Agence France-Presse (AFP) reports that Tibetan nun Yeshi Khando is presumed dead after setting herself on fire to protest Chinese rule, demanding freedom for Tibet and the return of the exiled Dalai Lama. Her death could not be confirmed by international media or Tibetan advocacy groups because her body was so quickly removed from the scene by police.

Such demonstrations have occurred before in Tibet – 138 times since 2009, according to The New York Times tally – but have become less common in recent years. The Chinese government routinely describes protesters as either mentally ill or dupes acting on the orders of the Dalai Lama, who counters by saying suicidal protests are an act of desperation that he cannot control.

The catalyst for Khando’s suicide may have been last week’s order by the Communist Party for Tibetan monasteries to fly Chinese flags, host Party propaganda activities, and submit monks and nuns to Orwellian assessments of its “patriotism.” Last month, Beijing actually demanded the right to control the Dalai Lama’s reincarnation after he dies, with an eye toward marching his spiritual essence into the body of a good Party man.

China’s campaign to amass moral, diplomatic, and economic credibility with the West has been entirely too successful at obscuring the brutal reality of Communist domination, even the variety that leaves enough free-market breathing room to maintain a functional economy and put money in the Politburo’s pocket. The Tibetans argue that Beijing is effectively erasing their culture, through a combination of heavy-handed edicts and old-fashioned demographic invasion.

The NYT says Khando was in her 40s and “had taken part in many peaceful protests since 2008, when uprisings against Chinese rule took place across the Tibetan plateau.” She walked around the Kardze Monastery in prayer before setting herself ablaze near the local police station and was heard shouting slogans such as, “Let His Holiness return to Tibet!” while she was on fire.

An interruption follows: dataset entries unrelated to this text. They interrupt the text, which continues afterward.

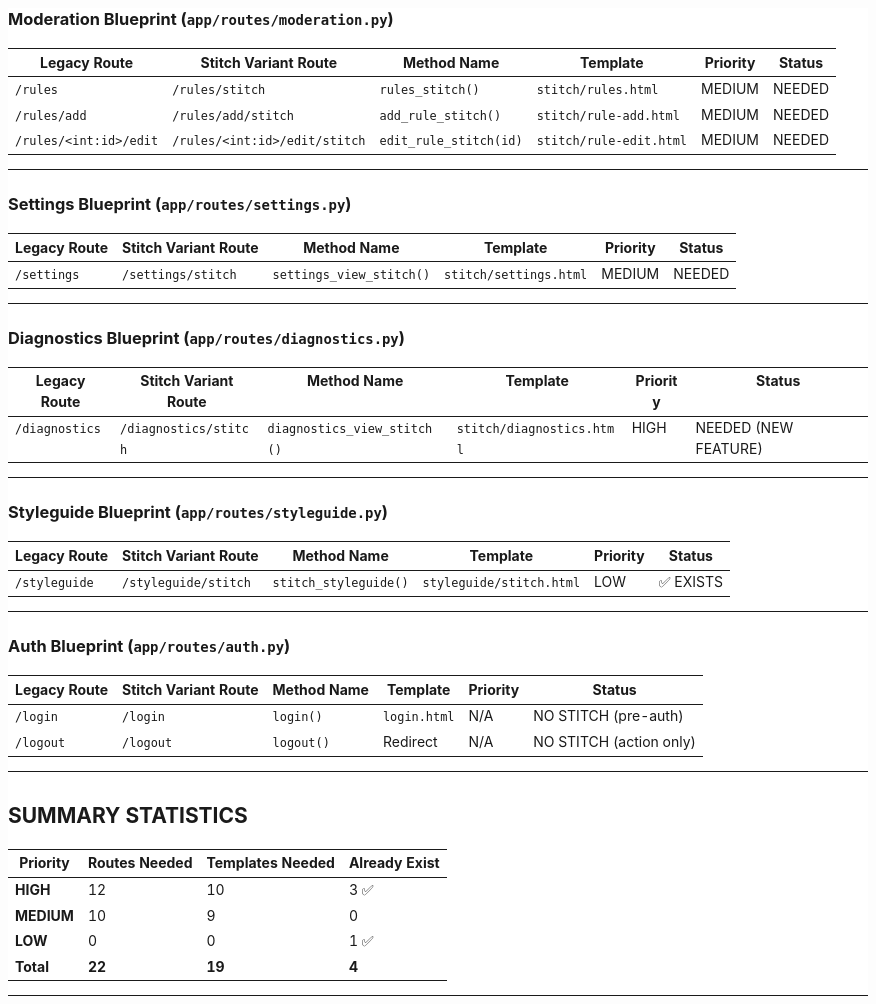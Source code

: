 
### Moderation Blueprint (`app/routes/moderation.py`)

| Legacy Route | Stitch Variant Route | Method Name | Template | Priority | Status |
|-------------|---------------------|-------------|----------|----------|--------|
| `/rules` | `/rules/stitch` | `rules_stitch()` | `stitch/rules.html` | MEDIUM | NEEDED |
| `/rules/add` | `/rules/add/stitch` | `add_rule_stitch()` | `stitch/rule-add.html` | MEDIUM | NEEDED |
| `/rules/<int:id>/edit` | `/rules/<int:id>/edit/stitch` | `edit_rule_stitch(id)` | `stitch/rule-edit.html` | MEDIUM | NEEDED |

---

### Settings Blueprint (`app/routes/settings.py`)

| Legacy Route | Stitch Variant Route | Method Name | Template | Priority | Status |
|-------------|---------------------|-------------|----------|----------|--------|
| `/settings` | `/settings/stitch` | `settings_view_stitch()` | `stitch/settings.html` | MEDIUM | NEEDED |

---

### Diagnostics Blueprint (`app/routes/diagnostics.py`)

| Legacy Route | Stitch Variant Route | Method Name | Template | Priority | Status |
|-------------|---------------------|-------------|----------|----------|--------|
| `/diagnostics` | `/diagnostics/stitch` | `diagnostics_view_stitch()` | `stitch/diagnostics.html` | HIGH | NEEDED (NEW FEATURE) |

---

### Styleguide Blueprint (`app/routes/styleguide.py`)

| Legacy Route | Stitch Variant Route | Method Name | Template | Priority | Status |
|-------------|---------------------|-------------|----------|----------|--------|
| `/styleguide` | `/styleguide/stitch` | `stitch_styleguide()` | `styleguide/stitch.html` | LOW | ✅ EXISTS |

---

### Auth Blueprint (`app/routes/auth.py`)

| Legacy Route | Stitch Variant Route | Method Name | Template | Priority | Status |
|-------------|---------------------|-------------|----------|----------|--------|
| `/login` | `/login` | `login()` | `login.html` | N/A | NO STITCH (pre-auth) |
| `/logout` | `/logout` | `logout()` | Redirect | N/A | NO STITCH (action only) |

---

## SUMMARY STATISTICS

| Priority | Routes Needed | Templates Needed | Already Exist |
|----------|--------------|------------------|---------------|
| **HIGH** | 12 | 10 | 3 ✅ |
| **MEDIUM** | 10 | 9 | 0 |
| **LOW** | 0 | 0 | 1 ✅ |
| **Total** | **22** | **19** | **4** |

---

The Times also relayed a statement from Eleanor Byrne-Rosengren, director of the Free Tibet advocacy group: “While many Tibetans are turning to other forms of protest, Yeshi Khando’s action shows us that some still feel self-immolation is the only way to express the depth of their grievance. Once again, we hear calls for Tibetan freedom and for the country to be reunited with its spiritual leader, the Dalai Lama.”